Rachida ajoute : « cela permet de renforcer les liens entre nous, les enseignants et les enfants ». « Cette circulaire a été créée auparavant par Luc Chatel, explique Mylène.  J’aurais pensé que le parti socialiste l’aurait abrogée et que cette circulaire n’aurait pas été appliquée. C’est pourquoi, aujourd’hui, nous demandons l’abrogation pure et simple ».

Rachida revient sur une anecdote. Lors d’un conseil d’école, elle a interrogé la maîtresse de son enfant. « Mon enfant me disait, ‘lorsqu’il y aura une sortie, tu m’accompagneras comme la maman de mon copain’. Et justement, une sortie a eu lieu et j’ai demandé à la maîtresse d’expliquer les raisons pour lesquelles j’étais interdite de sortie, car pour moi, c’était trop choquant ». « Elle m’a répondu, précise Rachida, qu’elle allait lui expliquer avec des petits mots [son enfant est âgé de 3 ans], mais que toute manière, il n’allait pas se rendre compte de mon absence, alors que pas du tout ».

Mylène explique avec conviction : « Nous avons discuté avec nos différents directeurs et directrices ainsi que les enseignants. Ils sont mal à l’aise, pour certains, face à cette situation. Certaines mamans accompagnent les sorties depuis 26 ans, comme Fatima [présente dans la pièce] et moi même depuis 10 ans. Cela s’est toujours bien passé, nous étions des mamans présentes pour tout, qu’il s’agisse des kermesses, accompagnements… . Aujourd’hui, ils nous le disent, ils sont mal à l’aise, mais nous ne sentons pas de soutien de leur part.

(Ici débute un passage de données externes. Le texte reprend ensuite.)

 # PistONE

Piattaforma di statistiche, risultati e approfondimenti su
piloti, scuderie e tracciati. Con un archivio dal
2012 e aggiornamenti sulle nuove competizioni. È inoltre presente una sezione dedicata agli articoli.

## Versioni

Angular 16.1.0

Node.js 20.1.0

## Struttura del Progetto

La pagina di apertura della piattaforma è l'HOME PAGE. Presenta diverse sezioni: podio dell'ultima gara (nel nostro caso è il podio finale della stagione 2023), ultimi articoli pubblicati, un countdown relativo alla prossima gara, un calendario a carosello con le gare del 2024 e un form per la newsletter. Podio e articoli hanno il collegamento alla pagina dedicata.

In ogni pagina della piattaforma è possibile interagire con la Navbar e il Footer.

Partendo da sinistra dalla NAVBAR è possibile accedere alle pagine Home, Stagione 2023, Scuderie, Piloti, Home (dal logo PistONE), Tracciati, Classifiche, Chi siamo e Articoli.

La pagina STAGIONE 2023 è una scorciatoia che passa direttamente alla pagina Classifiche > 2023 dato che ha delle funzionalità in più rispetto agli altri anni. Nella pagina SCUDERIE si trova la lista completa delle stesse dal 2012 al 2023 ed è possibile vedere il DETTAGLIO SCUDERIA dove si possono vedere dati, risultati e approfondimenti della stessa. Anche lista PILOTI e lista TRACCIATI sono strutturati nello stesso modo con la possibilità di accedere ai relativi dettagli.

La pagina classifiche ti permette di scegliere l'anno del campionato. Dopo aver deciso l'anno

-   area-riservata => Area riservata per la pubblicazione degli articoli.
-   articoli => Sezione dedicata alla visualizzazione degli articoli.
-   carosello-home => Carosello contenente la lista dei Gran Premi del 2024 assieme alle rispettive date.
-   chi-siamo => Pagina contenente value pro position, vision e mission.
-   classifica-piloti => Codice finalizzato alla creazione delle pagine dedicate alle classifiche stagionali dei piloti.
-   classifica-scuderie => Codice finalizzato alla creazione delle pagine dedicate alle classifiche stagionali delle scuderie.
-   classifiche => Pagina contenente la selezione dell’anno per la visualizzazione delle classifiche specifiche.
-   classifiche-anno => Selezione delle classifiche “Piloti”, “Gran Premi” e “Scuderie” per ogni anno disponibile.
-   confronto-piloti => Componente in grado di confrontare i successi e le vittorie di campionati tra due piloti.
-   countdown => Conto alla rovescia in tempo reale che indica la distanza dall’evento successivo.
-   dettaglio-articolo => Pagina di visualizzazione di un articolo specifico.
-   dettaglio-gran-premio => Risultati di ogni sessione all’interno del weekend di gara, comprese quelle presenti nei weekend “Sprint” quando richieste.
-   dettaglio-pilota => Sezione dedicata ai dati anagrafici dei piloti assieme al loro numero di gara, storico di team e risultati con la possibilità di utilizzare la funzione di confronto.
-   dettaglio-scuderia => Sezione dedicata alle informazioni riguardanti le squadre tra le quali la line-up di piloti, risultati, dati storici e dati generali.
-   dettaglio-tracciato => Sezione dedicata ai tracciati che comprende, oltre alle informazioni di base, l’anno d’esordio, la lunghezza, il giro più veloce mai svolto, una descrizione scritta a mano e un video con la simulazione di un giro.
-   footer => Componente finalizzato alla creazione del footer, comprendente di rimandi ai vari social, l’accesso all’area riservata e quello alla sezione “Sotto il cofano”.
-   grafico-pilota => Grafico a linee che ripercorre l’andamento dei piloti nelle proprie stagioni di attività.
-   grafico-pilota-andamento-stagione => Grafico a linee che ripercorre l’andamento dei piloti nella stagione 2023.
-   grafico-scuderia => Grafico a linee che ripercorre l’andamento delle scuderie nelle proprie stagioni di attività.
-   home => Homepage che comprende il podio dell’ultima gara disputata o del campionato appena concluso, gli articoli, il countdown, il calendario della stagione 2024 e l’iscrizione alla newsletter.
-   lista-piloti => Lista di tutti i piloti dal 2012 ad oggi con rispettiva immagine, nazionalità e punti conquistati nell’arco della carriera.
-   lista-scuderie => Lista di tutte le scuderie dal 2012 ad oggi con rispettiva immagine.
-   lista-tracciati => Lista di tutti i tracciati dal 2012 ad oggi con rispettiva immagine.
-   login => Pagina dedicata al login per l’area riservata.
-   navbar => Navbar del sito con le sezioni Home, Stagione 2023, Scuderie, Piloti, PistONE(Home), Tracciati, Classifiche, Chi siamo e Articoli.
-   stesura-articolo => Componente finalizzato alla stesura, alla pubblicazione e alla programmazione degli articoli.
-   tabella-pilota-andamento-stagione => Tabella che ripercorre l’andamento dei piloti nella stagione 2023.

Ils nous disent simplement que la circulaire vient d’en haut et qu’il ont le droit de l’appliquer. L’inspecteur de l’Education nationale en charge de la circonscription du Blanc-Mesnil, Bernard Gremion, nous dit la même chose. Il ne peut rien faire. Nous sommes des fonctionnaires de l’état et nous devons suivre les directives ». Le simple conseil que l’inspecteur donne à ces mères de famille : « Changez-vous, mettez des bonnets et retirez le voile. Changez la manière dont vous portez le voile, comme c’est un signe ostentatoire ».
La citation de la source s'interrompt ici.